I will usually get to a stable design, and then bring the whole team in and
put the design up on the projector. We then discuss, critique, and dissect the
design. The whole time, I can rapidly make new versions and forks of the
design based on suggestions. This is just something that you can't do in
HTML/CSS, at least not in realtime.

There's just something about HTML/CSS that constrains you to think in a box.
With Illustrator or some other design tool, it's easier to get your ideas out.
For me, getting to a pixel perfect design after planning in Illustrator is
trivial.

The hard part is getting the actual design down.

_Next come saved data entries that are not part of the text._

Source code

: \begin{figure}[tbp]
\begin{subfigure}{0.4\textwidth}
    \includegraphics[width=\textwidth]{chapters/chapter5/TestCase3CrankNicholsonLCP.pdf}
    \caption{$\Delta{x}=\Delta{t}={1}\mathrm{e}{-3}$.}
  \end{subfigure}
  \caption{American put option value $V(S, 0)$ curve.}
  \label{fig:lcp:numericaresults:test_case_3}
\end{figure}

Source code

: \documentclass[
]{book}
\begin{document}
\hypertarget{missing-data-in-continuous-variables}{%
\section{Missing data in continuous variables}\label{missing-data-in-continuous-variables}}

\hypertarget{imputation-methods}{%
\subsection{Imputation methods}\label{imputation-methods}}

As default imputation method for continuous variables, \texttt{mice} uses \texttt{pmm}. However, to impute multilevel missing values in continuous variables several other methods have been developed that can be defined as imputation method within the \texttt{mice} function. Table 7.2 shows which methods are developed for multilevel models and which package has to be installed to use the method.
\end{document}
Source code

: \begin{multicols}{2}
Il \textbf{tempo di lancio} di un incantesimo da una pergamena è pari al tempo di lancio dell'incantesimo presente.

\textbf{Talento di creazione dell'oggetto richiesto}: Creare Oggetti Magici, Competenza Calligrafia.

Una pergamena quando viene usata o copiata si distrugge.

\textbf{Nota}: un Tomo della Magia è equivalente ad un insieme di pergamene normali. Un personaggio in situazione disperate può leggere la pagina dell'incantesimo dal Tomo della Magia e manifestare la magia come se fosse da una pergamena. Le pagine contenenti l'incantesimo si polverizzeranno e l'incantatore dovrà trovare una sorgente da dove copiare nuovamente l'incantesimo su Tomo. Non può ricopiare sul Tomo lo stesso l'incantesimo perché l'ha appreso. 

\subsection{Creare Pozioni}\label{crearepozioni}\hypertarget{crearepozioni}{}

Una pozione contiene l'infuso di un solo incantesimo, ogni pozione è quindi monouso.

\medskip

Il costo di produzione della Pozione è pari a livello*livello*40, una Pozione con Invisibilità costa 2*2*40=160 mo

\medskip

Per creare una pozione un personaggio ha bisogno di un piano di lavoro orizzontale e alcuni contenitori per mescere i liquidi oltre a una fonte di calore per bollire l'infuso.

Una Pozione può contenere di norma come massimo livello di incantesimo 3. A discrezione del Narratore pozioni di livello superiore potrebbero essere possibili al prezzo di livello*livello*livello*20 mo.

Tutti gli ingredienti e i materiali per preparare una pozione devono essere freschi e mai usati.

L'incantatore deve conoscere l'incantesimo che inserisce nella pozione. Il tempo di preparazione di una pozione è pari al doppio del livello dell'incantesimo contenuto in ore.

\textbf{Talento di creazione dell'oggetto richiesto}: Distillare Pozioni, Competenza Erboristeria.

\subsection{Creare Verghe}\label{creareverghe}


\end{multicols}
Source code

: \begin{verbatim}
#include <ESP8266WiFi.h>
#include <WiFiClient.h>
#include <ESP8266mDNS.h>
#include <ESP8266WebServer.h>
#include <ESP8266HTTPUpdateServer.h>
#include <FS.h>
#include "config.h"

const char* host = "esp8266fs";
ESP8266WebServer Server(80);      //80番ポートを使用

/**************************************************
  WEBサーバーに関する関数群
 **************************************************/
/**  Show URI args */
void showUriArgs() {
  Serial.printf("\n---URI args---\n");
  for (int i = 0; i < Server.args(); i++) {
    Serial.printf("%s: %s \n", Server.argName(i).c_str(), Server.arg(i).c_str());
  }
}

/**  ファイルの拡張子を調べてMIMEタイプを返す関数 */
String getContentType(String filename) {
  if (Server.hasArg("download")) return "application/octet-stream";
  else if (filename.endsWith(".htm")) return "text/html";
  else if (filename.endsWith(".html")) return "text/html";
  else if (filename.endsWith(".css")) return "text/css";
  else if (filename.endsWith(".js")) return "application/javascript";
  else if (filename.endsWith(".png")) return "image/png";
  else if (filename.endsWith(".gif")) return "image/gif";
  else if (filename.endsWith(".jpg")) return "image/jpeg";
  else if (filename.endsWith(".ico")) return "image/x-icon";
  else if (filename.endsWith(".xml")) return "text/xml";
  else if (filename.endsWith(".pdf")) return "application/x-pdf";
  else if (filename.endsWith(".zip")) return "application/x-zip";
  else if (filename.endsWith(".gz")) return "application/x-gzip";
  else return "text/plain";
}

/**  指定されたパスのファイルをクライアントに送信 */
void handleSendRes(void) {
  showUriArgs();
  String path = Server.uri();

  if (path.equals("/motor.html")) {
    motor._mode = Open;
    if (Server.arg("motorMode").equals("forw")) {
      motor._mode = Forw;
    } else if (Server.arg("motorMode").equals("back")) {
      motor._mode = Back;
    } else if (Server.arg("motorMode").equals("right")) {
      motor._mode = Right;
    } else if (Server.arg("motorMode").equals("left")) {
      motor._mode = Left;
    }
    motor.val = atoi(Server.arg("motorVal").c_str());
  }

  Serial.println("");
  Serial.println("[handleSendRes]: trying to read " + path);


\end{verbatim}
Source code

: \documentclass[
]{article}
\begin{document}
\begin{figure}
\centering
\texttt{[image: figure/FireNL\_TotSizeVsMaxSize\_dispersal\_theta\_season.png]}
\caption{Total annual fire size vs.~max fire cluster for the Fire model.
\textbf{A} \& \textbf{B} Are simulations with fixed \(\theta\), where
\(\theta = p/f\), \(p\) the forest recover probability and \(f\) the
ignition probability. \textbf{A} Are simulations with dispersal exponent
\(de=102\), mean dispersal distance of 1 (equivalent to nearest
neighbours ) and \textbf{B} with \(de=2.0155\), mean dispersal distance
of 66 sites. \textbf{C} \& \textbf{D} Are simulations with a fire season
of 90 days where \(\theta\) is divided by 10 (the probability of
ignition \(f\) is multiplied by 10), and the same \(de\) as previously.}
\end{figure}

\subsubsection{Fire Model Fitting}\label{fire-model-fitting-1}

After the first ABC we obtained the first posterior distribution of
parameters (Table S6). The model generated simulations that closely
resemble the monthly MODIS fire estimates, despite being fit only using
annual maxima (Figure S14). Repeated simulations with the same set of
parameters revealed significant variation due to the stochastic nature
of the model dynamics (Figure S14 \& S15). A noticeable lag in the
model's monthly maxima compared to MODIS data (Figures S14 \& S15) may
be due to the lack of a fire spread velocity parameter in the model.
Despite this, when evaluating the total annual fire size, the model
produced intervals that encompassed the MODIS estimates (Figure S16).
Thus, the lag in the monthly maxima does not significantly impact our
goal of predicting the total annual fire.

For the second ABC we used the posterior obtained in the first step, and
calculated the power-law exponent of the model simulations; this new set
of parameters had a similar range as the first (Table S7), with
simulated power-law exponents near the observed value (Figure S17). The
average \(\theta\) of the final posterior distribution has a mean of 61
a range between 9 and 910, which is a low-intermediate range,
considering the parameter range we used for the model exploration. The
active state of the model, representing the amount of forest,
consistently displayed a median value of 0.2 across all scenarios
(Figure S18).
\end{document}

I think this whole thread has too many hackers that are either scared of using
design tools like Photoshop, against them because they are expensive or
bloated, or deem them unnecessary because HTML/CSS is "good enough". I
guarantee you that I'm able to iterate on designs faster and more efficiently
using design tools rather than hand coding.

------
TrevorJ
Everybody has a a different creative process, and the only important metric to
judge it by is: does it work for you, and does it work in the context of your
team members?

the easiest way to stumble into a wrong approach is to blindly adopt somebody
else's approach without tailoring it to the particulars of how YOU work and
think.

------
sabat
Why I voted this up: because the author suggests that there is not just one
correct way to do something. Which is not what 37signals usually suggests.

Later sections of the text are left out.